The paper tackles the problem of fine-grained semantic control in multi-instance generation by proposing DEIG, a framework that integrates an Instance Detail Extractor and Detail Fusion Module to generate visually coherent scenes from complex textual descriptions, achieving consistent outperformance over existing approaches in spatial consistency, semantic accuracy, and compositional generalization.

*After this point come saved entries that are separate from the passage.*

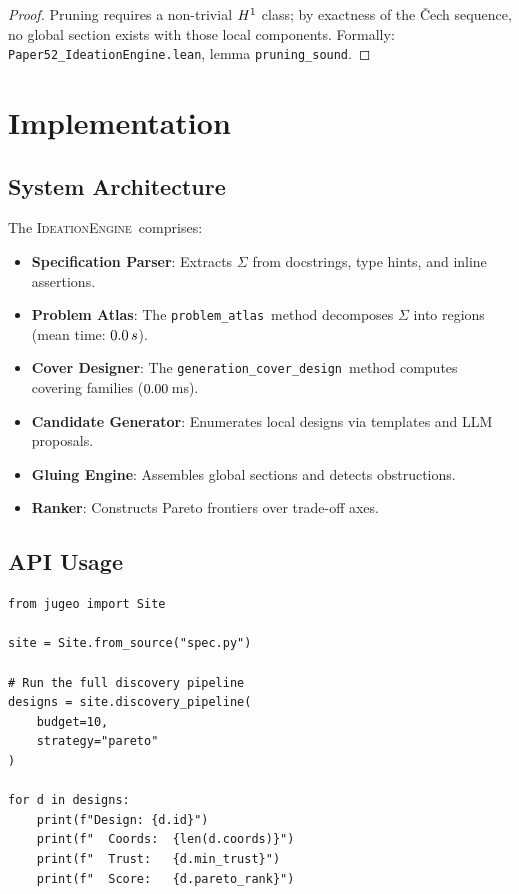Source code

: \documentclass[11pt]{article}
\newcommand{\IdeationEngine}{\textsc{IdeationEngine}}
\newcommand{\GenCover}{\texttt{generation\_cover\_design}}
\newcommand{\ProbAtlas}{\texttt{problem\_atlas}}
\begin{document}
\begin{proof}
Pruning requires a non-trivial $\Hcoh{1}$ class; by exactness of
the \v{C}ech sequence, no global section exists with those local
components.  Formally: \texttt{Paper52\_IdeationEngine.lean}, lemma
\texttt{pruning\_sound}.
\end{proof}

\section{Implementation}\label{sec:implementation}

\subsection{System Architecture}
The \IdeationEngine\ comprises:
\begin{itemize}[noitemsep]
  \item \textbf{Specification Parser}: Extracts $\Sigma$ from
        docstrings, type hints, and inline assertions.
  \item \textbf{Problem Atlas}: The \ProbAtlas\ method decomposes
        $\Sigma$ into regions (mean time: $\subProblematlasSmallTime$).
  \item \textbf{Cover Designer}: The \GenCover\ method computes
        covering families ($\compProfGenerationCoverDesignMeanMs$\,ms).
  \item \textbf{Candidate Generator}: Enumerates local designs via
        templates and LLM proposals.
  \item \textbf{Gluing Engine}: Assembles global sections and
        detects obstructions.
  \item \textbf{Ranker}: Constructs Pareto frontiers over trade-off
        axes.
\end{itemize}

\subsection{API Usage}
\begin{lstlisting}[style=jugeo-python]
from jugeo import Site

site = Site.from_source("spec.py")

# Run the full discovery pipeline
designs = site.discovery_pipeline(
    budget=10,
    strategy="pareto"
)

for d in designs:
    print(f"Design: {d.id}")
    print(f"  Coords:  {len(d.coords)}")
    print(f"  Trust:   {d.min_trust}")
    print(f"  Score:   {d.pareto_rank}")
\end{lstlisting}
\end{document}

Multi-Instance Generation has advanced significantly in spatial placement and attribute binding. However, existing approaches still face challenges in fine-grained semantic understanding, particularly when dealing with complex textual descriptions. To overcome these limitations, we propose DEIG, a novel framework for fine-grained and controllable multi-instance generation. DEIG integrates an Instance Detail Extractor (IDE) that transforms text encoder embeddings into compact, instance-aware representations, and a Detail Fusion Module (DFM) that applies instance-based masked attention to prevent attribute leakage across instances. These components enable DEIG to generate visually coherent multi-instance scenes that precisely match rich, localized textual descriptions. To support fine-grained supervision, we construct a high-quality dataset with detailed, compositional instance captions generated by VLMs. We also introduce DEIG-Bench, a new benchmark with region-level annotations and multi-attribute prompts for both humans and objects. Experiments demonstrate that DEIG consistently outperforms existing approaches across multiple benchmarks in spatial consistency, semantic accuracy, and compositional generalization. Moreover, DEIG functions as a plug-and-play module, making it easily integrable into standard diffusion-based pipelines.